Comments about Including the Crosscutting Concept
The simulation clearly shows the relationship between the amount of sunlight and the size of the leaves on the plant. The student is given opportunities to identify that sunlight is causing the change, test out the best field space for the plant, and explain why the leaf has adapted from one size to ten different sizes at the end of the simulation. Each plant with a different leaf size has a different color flower, and a bar graph with the same color codes shows the students how many of each type plant is in the field, so that the student may track the number of each type of plant growing in the field.

Resource Quality

  • Alignment to the Dimensions of the NGSS: This resource is aligned to all three dimensions of the NGSS without explicitly stating so. The simulation (model) supports students in making sense of how sunlight in the environment can have an influence on the trait of leaf size, and then allows the students to plant a flower with a medium leaf size in the proper area and watch the plant adapt over time. Since watching an actual plant over many years would not be practical, this model allows the students to see the cause/effect relationship of the environment and resulting offspring in a short period of time.

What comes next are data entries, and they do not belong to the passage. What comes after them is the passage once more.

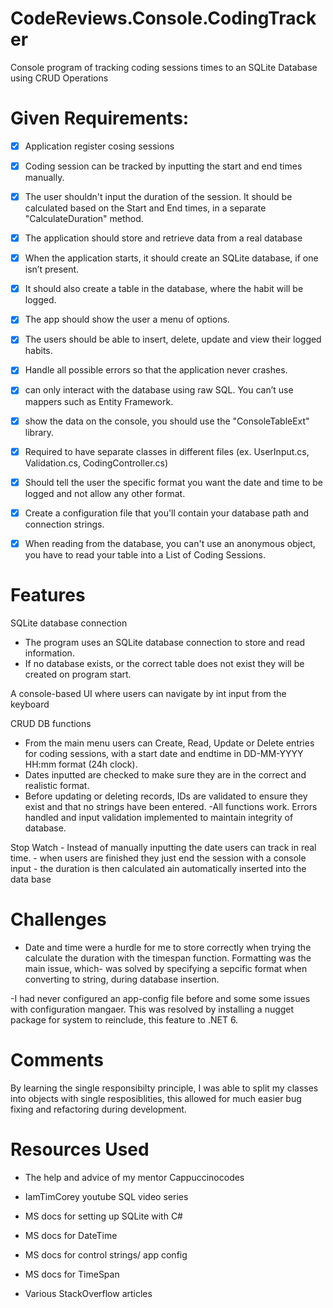# CodeReviews.Console.CodingTracker
Console program of tracking coding sessions times to an SQLite Database using CRUD Operations

# Given Requirements:
- [x] Application register cosing sessions
- [x] Coding session can be tracked by inputting the start and end times manually.
- [x] The user shouldn't input the duration of the session. It should be calculated based on the Start and End times, in a separate "CalculateDuration" method.
- [x] The application should store and retrieve data from a real database
- [x] When the application starts, it should create an SQLite database, if one isn’t present.
- [x] It should also create a table in the database, where the habit will be logged.
- [x] The app should show the user a menu of options.
- [x] The users should be able to insert, delete, update and view their logged habits.
- [x] Handle all possible errors so that the application never crashes.
- [x] can only interact with the database using raw SQL. You can’t use mappers such as Entity Framework.
- [x] show the data on the console, you should use the "ConsoleTableExt" library.
- [x] Required to have separate classes in different files (ex. UserInput.cs, Validation.cs, CodingController.cs)
- [x] Should tell the user the specific format you want the date and time to be logged and not allow any other format.
- [x] Create a configuration file that you'll contain your database path and connection strings.
- [x] When reading from the database, you can't use an anonymous object, you have to read your table into a List of Coding Sessions.


# Features

SQLite database connection
 - The program uses an SQLite database connection to store and read information.
 - If no database exists, or the correct table does not exist they will be created on program start.

A console-based UI where users can navigate by int input from the keyboard


CRUD DB functions
  - From the main menu users can Create, Read, Update or Delete entries for coding sessions, with a start date and endtime  in DD-MM-YYYY HH:mm format (24h clock).
  - Dates inputted are checked to make sure they are in the correct and realistic format.
  - Before updating or deleting records, IDs are validated to ensure they exist and that no strings have been entered. 
  -All functions work. Errors handled and input validation implemented to maintain integrity of database.
  
 Stop Watch
    - Instead of manually inputting the date users can track in real time.
    - when users are finished they just end the session with a console input
    - the duration is then calculated ain automatically inserted into the data base 

# Challenges 

- Date and time were a hurdle for me to store correctly when trying the calculate the duration with the timespan function. Formatting was the main issue, which-
was solved by specifying a sepcific format when converting to string, during database insertion.

-I had never configured an app-config file before and some some issues with configuration mangaer. This was resolved by installing a nugget package for system to reinclude,
this feature to .NET 6.
 
# Comments

  By learning the single responsibilty principle, I was able to split my classes into objects with single resposiblities, this allowed for much easier bug fixing and
  refactoring during development.
    
# Resources Used

  - The help and advice of my mentor Cappuccinocodes
  
  - IamTimCorey youtube SQL video series 
  
  - MS docs for setting up SQLite with C#
  
  - MS docs for DateTime
  
  - MS docs for control strings/ app config
  
  - MS docs for TimeSpan
  
  - Various StackOverflow articles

  • Instructional Supports: This lesson is number three in a ten part evolution readiness series. To get the most out of this activity, the students should complete lessons one (Virtual Greenhouse) and lesson two (Virtual Field) to get the background knowledge and vocabulary needed for the third simulation. If not, they may be confused by the leaf sizing and how to use the tools. The simulation engages students in an authentic and meaningful scenario that reflects the adaptation of plants due the environment in the real world. Students are asked to respond to written questions throughout the activity, some are short answer and some are multiple choice. Answers to all questions can be found in the Teacher's Guide. The student also can take a picture of their solution that is kept in their electronic journal. The activity does feature some supports for differentiation: the activity does have highlighted vocabulary words that the student can click on for a definition, a glossary, it gives guidance to students that chose the wrong answer to a multiple choice question, and it gives hints on what to observe if a trial is unsuccessful. The use of a color-coded bar graph to show how many plants of each leaf type are in the field is helpful to visual learners. The graph is key to understanding how the plant population is changing. Mystery Plant Adaptation poses a focus question (How do variations in a species help a population adapt to a new environment?) which drives the investigation, and then returns to the question at the end of the simulation. This resource also develops student understanding of the Disciplinary Core Idea by building on students' prior knowledge and provides opportunities to express their ideas and respond to peer and teacher feedback.

  • Monitoring Student Progress: The simulation has short answer questions, multiple choice questions, and 'pictures' of the student progress with growing the plants in the field that go into an electronic journal. It is fairly easy for the teacher to walk around the classroom and observe student computers to see if the student understands the concept simply by observing how the plants in their field are growing. To more fully check for student understanding, the teacher could construct a rubric and scoring guidelines that provide guidance for interpreting student performance.

  • Quality of Technological Interactivity: Mystery Plants Adaptation is a computer simulation that requires the Java Runtime Environment version 5 (sometimes referred to as 1.5) or later with Java Webstart. The game does take a few minutes to load initially, but it runs smoothly and is user-friendly. Few glitches were observed after multiple users tried out the simulation.